- [Problem]
Please report every line of the listing below that has the word "field" in it.

# # # #

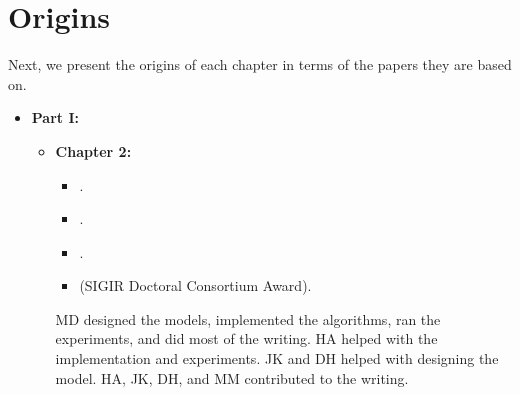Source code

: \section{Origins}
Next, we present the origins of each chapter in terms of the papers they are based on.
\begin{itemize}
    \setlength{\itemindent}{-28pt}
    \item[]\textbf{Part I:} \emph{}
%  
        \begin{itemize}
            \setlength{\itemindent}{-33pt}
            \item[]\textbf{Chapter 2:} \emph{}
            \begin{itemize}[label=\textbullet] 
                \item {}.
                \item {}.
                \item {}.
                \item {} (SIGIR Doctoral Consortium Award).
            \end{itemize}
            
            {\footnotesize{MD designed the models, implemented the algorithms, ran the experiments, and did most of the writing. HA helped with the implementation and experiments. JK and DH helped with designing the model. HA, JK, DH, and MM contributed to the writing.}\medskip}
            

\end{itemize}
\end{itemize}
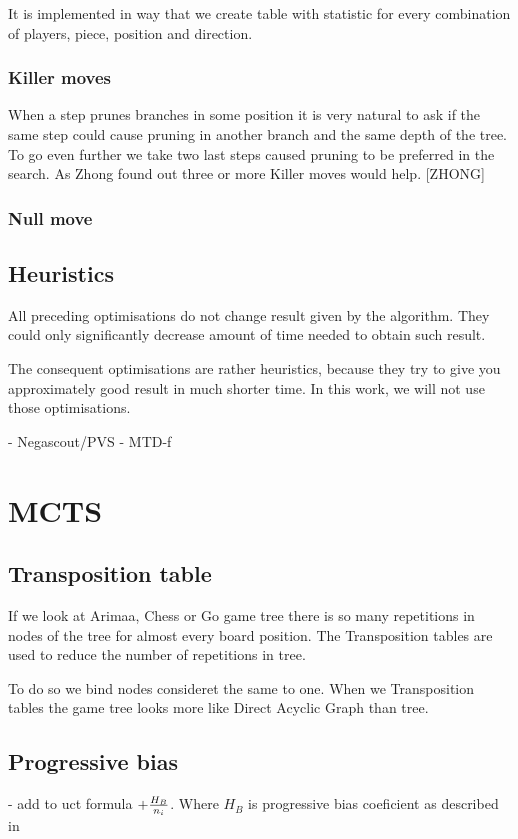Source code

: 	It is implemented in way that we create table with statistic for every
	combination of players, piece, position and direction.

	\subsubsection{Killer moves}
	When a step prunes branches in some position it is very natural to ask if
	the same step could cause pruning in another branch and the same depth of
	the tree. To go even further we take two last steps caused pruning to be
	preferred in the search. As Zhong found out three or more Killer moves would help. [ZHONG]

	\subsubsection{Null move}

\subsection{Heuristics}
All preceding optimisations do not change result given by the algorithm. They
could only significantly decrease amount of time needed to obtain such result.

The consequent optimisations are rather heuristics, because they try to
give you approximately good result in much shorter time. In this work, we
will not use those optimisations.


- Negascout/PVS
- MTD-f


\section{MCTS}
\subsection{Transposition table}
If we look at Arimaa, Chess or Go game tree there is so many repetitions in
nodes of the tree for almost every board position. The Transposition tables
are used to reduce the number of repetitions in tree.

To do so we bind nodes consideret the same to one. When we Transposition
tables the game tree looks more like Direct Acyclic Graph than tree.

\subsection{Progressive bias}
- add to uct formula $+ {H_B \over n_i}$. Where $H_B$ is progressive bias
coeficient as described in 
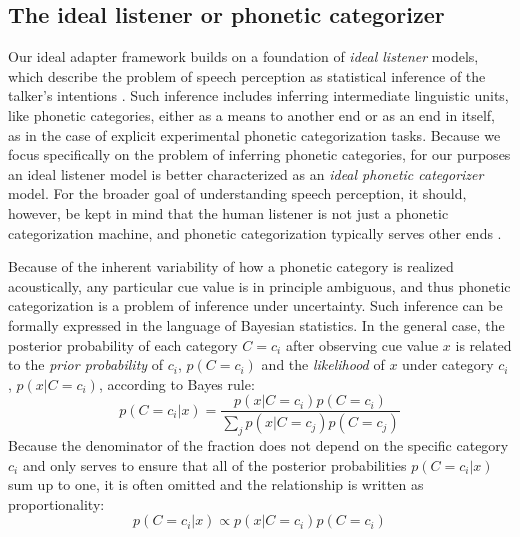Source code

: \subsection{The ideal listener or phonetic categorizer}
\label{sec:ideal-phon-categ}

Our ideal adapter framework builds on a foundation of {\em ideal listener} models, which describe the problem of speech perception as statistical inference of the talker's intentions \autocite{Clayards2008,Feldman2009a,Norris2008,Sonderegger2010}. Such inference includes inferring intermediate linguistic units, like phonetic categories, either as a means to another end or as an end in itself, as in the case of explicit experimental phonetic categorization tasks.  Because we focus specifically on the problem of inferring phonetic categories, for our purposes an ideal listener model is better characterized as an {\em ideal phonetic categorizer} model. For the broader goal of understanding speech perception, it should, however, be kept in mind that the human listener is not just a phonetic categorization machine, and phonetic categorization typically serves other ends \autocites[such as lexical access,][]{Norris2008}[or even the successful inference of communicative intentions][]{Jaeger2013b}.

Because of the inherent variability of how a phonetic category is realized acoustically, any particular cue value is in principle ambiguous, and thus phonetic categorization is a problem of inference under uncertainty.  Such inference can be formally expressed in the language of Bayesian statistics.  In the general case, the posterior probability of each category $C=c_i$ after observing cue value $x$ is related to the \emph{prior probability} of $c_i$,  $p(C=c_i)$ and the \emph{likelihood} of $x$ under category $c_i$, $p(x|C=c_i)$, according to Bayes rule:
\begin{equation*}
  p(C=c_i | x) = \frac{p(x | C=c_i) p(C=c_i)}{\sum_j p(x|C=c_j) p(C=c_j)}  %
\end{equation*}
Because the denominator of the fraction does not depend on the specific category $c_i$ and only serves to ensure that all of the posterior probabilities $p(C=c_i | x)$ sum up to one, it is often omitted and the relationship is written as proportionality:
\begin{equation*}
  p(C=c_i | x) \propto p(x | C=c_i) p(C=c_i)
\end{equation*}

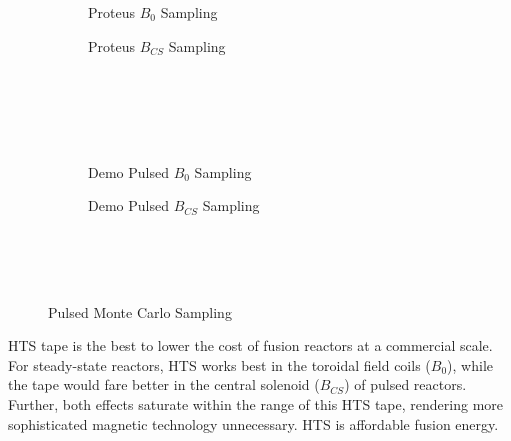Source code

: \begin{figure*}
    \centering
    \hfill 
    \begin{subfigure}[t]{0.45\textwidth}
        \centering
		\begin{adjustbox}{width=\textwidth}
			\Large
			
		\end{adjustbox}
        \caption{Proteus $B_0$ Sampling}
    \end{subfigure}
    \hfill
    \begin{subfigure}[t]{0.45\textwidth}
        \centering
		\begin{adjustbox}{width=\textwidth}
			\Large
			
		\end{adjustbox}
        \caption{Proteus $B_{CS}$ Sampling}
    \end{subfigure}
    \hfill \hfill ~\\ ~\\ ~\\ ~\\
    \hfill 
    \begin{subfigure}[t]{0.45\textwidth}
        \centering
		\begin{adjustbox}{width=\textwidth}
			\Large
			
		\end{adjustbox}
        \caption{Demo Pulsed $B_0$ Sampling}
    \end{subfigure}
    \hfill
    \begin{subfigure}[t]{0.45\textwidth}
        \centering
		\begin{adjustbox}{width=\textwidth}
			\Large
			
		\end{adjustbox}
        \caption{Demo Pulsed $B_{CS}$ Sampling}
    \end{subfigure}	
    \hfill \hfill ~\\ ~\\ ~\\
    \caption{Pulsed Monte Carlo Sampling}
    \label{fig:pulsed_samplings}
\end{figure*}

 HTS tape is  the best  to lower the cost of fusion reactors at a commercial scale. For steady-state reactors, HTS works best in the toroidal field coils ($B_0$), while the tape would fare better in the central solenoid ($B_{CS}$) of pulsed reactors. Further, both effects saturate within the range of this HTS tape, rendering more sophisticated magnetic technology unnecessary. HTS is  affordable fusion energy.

# # # #

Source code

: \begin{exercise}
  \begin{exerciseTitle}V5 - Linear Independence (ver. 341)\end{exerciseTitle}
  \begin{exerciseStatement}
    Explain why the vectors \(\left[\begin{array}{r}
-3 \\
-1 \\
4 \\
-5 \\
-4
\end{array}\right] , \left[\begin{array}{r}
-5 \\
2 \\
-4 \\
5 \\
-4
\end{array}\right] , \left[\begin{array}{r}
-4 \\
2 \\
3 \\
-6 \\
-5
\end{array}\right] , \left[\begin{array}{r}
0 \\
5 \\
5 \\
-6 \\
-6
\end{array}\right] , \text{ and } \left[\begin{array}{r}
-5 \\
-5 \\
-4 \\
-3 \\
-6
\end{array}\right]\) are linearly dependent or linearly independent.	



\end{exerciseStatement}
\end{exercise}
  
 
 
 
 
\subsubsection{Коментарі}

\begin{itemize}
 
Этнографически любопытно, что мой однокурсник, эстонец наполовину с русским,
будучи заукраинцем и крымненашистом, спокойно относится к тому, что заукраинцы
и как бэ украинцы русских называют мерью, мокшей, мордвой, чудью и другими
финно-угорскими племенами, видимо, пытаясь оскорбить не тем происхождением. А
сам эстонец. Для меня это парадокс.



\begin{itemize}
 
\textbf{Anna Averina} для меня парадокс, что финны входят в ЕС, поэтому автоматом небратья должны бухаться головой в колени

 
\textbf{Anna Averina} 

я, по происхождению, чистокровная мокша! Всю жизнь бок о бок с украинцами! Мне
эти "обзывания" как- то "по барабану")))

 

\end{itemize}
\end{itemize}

# # # #

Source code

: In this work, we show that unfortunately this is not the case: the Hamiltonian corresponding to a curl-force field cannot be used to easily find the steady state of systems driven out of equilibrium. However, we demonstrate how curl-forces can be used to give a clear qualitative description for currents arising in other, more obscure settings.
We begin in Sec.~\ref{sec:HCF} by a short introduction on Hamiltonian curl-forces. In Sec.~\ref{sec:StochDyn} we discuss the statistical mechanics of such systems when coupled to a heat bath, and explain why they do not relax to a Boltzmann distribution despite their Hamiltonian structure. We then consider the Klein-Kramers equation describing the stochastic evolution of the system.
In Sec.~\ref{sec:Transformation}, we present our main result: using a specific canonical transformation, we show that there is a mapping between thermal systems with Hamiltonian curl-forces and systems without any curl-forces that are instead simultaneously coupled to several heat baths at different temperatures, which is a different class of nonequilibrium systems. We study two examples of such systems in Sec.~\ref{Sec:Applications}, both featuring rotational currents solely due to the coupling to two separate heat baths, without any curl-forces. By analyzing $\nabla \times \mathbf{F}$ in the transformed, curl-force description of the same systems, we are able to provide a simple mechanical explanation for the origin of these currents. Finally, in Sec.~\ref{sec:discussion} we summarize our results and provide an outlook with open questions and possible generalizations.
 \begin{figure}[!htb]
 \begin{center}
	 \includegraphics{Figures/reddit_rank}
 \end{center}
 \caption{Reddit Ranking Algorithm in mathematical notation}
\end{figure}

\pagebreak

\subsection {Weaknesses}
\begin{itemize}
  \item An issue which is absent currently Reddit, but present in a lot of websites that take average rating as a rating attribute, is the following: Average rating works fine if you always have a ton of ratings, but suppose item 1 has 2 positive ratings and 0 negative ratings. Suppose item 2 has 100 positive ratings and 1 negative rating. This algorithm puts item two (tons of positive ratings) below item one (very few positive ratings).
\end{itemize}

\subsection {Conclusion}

# # # #

- [Exercise answer]
 HTS tape is  the best  to lower the cost of fusion reactors at a commercial scale. For steady-state reactors, HTS works best in the toroidal field coils ($B_0$), while the tape would fare better in the central solenoid ($B_{CS}$) of pulsed reactors. Further, both effects saturate within the range of this HTS tape, rendering more sophisticated magnetic technology unnecessary. HTS is  affordable fusion energy.
: In this work, we show that unfortunately this is not the case: the Hamiltonian corresponding to a curl-force field cannot be used to easily find the steady state of systems driven out of equilibrium. However, we demonstrate how curl-forces can be used to give a clear qualitative description for currents arising in other, more obscure settings.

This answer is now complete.